In all exercises, it is very important to do them in a relaxed state, both physically and mentally. A physically relaxed state is essential because only then can the muscles that are stretched in the respective asana allow full movement without tensing against it. A mentally relaxed state is necessary so that the asanas can be practiced with full concentration on tension, relaxation and breathing. Conscious exhalation can significantly support the relaxation of the muscles, as exhalation is associated with muscle relaxation.

Yoga shows us how we can influence body and mind through different breathing techniques. Unfortunately, our usual breathing has deviated a long way from natural and correct breathing.

A basic condition for restoring healthy breathing is practicingFULL YOGA BREATHING.

To learn this breathing, it is helpful to differentiate between the following three types of breathing:

  1. Abdominal or diaphragmatic breathing

    When you inhale, the diaphragm moves downwards and compresses the abdominal organs so that the abdominal wall arches forward.
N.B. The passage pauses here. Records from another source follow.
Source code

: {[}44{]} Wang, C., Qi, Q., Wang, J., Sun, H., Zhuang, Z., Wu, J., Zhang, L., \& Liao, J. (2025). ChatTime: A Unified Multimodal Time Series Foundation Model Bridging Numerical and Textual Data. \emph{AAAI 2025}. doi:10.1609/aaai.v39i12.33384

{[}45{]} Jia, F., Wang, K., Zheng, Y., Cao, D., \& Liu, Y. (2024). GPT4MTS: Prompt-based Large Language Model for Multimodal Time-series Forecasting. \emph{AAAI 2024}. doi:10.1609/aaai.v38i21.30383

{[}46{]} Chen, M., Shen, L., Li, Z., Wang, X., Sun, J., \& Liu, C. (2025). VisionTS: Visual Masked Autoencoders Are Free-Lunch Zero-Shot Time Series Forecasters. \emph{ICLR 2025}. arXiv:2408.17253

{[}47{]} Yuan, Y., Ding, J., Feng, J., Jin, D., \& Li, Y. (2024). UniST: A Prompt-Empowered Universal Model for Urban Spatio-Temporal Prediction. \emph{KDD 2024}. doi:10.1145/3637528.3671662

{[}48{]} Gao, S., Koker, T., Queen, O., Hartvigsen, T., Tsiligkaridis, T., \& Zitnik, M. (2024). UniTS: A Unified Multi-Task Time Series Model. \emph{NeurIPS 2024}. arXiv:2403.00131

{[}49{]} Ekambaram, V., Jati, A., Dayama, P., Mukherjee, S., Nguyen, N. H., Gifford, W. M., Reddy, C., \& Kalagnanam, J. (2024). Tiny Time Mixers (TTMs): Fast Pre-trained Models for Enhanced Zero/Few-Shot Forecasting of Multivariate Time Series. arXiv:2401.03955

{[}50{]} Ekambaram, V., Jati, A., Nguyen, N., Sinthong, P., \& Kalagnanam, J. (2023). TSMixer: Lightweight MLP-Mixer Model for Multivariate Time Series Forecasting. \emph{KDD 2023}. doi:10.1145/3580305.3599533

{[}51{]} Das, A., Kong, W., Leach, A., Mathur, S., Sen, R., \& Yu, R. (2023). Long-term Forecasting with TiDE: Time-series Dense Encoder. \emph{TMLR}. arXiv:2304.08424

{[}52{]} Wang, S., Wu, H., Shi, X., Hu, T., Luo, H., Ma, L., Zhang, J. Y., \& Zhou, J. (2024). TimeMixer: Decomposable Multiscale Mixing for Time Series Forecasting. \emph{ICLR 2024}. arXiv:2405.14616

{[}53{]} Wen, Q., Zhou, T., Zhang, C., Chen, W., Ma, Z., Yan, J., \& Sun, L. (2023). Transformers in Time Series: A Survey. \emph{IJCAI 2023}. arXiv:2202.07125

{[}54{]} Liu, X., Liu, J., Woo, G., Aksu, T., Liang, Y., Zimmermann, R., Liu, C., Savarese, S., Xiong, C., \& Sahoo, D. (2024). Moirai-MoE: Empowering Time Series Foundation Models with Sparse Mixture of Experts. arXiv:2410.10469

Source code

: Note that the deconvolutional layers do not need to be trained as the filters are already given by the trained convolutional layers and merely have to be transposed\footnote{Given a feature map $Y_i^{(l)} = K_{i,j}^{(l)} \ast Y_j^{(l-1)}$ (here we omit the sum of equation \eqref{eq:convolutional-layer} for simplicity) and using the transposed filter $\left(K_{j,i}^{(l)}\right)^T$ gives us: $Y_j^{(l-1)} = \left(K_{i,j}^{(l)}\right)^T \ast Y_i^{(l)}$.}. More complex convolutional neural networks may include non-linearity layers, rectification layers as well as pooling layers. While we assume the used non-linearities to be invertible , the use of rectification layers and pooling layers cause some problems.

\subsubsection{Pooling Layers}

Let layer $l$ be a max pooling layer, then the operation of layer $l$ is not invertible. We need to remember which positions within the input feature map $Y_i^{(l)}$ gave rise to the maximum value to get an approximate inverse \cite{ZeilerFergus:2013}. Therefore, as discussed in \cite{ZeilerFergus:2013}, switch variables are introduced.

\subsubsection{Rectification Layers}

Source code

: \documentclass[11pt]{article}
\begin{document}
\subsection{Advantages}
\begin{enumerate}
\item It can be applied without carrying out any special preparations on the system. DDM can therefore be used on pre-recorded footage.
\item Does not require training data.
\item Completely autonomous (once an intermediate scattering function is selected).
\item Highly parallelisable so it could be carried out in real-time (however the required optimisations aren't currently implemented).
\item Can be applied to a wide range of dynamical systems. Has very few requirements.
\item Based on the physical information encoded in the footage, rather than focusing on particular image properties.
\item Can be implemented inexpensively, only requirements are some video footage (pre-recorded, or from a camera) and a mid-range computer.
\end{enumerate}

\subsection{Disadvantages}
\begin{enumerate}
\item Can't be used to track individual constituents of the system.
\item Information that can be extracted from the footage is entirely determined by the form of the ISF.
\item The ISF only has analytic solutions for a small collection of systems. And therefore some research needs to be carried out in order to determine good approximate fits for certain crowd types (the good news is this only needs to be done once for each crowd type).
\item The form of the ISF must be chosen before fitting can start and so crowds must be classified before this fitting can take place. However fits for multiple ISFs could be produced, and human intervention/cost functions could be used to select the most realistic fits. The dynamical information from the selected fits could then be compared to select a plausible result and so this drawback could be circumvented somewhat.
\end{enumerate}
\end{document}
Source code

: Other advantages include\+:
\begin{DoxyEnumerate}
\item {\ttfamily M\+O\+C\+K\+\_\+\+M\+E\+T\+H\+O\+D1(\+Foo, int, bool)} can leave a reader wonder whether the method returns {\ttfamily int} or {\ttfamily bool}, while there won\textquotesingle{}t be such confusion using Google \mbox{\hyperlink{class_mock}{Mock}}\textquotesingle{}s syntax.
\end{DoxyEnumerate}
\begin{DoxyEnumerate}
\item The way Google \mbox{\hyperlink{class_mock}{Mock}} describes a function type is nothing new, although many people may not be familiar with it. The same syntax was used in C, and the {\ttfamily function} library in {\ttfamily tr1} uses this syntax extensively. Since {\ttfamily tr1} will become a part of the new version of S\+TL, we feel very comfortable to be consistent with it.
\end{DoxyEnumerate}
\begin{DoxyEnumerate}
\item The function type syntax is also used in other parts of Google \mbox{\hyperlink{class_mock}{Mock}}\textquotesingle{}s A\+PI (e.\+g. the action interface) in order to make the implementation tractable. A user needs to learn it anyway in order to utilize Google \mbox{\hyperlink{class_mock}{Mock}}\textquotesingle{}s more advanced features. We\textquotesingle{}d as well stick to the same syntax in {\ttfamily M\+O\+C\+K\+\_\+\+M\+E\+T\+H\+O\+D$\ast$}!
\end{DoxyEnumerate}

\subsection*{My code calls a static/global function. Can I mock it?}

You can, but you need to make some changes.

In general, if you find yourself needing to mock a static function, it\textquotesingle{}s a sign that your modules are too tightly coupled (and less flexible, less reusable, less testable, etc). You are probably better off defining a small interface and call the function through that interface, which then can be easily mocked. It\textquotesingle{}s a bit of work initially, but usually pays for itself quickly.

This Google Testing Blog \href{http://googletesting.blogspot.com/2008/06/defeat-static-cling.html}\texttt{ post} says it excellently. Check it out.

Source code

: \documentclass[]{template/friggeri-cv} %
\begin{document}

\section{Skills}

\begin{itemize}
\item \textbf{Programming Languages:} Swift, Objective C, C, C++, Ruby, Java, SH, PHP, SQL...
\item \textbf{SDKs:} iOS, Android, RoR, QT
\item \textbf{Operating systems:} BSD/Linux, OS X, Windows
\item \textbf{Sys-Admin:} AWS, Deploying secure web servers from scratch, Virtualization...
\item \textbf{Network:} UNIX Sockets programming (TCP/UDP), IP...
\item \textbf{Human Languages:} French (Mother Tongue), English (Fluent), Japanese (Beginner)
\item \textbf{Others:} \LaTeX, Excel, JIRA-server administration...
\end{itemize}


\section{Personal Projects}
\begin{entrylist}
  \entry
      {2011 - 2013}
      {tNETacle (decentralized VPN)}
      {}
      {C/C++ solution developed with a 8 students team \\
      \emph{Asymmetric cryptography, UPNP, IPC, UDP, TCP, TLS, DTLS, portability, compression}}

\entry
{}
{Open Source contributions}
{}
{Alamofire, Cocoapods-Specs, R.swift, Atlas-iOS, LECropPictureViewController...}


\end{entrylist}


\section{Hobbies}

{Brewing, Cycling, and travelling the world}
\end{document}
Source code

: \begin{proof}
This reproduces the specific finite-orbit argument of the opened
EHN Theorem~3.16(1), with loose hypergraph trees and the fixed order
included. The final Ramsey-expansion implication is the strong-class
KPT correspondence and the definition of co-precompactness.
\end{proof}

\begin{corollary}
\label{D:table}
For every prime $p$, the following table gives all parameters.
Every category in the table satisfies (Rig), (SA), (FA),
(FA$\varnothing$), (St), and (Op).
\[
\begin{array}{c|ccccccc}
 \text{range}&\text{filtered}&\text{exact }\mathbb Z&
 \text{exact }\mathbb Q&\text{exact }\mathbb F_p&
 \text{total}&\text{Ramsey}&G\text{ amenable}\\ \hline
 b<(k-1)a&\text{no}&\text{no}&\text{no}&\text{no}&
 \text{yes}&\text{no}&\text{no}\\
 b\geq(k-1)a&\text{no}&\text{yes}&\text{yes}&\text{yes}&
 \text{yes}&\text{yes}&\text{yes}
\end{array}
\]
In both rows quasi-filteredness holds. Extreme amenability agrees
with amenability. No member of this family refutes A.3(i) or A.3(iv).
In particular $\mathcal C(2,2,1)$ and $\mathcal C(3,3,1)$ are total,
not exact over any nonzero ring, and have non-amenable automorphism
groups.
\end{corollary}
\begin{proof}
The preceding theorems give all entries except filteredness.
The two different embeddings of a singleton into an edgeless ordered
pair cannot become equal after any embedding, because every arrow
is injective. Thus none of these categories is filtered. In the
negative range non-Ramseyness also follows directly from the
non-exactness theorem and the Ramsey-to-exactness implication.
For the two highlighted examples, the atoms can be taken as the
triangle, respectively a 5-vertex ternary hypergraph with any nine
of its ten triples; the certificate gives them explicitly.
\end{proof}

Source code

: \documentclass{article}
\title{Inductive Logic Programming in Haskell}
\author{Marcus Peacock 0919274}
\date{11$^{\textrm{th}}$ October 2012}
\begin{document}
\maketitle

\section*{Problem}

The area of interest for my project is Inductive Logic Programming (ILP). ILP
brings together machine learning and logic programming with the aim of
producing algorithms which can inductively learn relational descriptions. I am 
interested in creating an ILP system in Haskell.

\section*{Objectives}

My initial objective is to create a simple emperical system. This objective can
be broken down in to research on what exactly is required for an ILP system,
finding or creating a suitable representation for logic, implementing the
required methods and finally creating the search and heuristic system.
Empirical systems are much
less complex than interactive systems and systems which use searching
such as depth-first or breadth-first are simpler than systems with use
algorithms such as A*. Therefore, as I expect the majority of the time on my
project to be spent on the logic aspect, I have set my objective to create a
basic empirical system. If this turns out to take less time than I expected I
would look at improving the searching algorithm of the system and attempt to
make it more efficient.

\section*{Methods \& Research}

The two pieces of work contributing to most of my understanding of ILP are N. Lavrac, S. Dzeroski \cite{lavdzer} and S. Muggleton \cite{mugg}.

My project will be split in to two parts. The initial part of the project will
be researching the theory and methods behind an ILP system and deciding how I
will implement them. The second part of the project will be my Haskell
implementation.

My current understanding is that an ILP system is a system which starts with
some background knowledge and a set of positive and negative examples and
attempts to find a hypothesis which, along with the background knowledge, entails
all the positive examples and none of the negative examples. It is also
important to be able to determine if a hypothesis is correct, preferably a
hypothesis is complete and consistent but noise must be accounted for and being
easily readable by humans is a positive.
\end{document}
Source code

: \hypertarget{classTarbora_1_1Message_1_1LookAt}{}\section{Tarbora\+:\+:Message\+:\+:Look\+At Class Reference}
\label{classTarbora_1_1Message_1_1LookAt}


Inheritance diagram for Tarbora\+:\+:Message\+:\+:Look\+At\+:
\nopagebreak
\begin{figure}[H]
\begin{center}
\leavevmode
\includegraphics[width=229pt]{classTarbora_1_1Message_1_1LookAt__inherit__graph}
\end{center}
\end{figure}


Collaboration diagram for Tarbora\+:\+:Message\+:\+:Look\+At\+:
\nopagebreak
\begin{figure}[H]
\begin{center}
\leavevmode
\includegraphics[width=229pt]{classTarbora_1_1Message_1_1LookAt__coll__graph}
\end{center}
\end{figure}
As you exhale, the diaphragm returns to the top and the abdominal wall becomes flat again. In contrast to inhaling, exhaling is a passive process. Abdominal breathing forms the basis of breathing. It enables full utilization of the lung capacity, slows down and deepens breathing in a natural way and promotes relaxation.

  2. Chest breathing

    When you breathe in, the ribs rise so that the chest expands; when you breathe out, the ribs return to their original position. The air you breathe flows into the middle parts of the lungs. The lungs become less filled than when breathing abdominally, and breathing is faster and shallower. This breathing occurs automatically in stressful situations, with nervousness and tension. This increased state of tension is further intensified or at least remains due to the unconsciously occurring faster breathing. To break this unfavorable control loop, deep and slow abdominal breathing is a good help.

  3. Collarbone breathing

    With this type of breathing, the air flows into the tips of the lungs. When you breathe in, the upper part of the chest rises with the collarbones; when you breathe out, it lowers again. Breathing is very shallow and rapid. This form of breathing occurs in extremely stressful, anxious and short-breathing situations.

With healthy and natural breathing, all three variations occur in the same breath. They are supposed to unite to form a "flowing wave" that runs from bottom to top when inhaling and from top to bottom when exhaling. When you inhale, the abdomen arches forward and the chest becomes wider; when you exhale, the chest and abdomen return to their original position. By doing this breathing in such a way that - naturally and without forcing - the full lung capacity is used, one practices FULL YOGA BREATHING.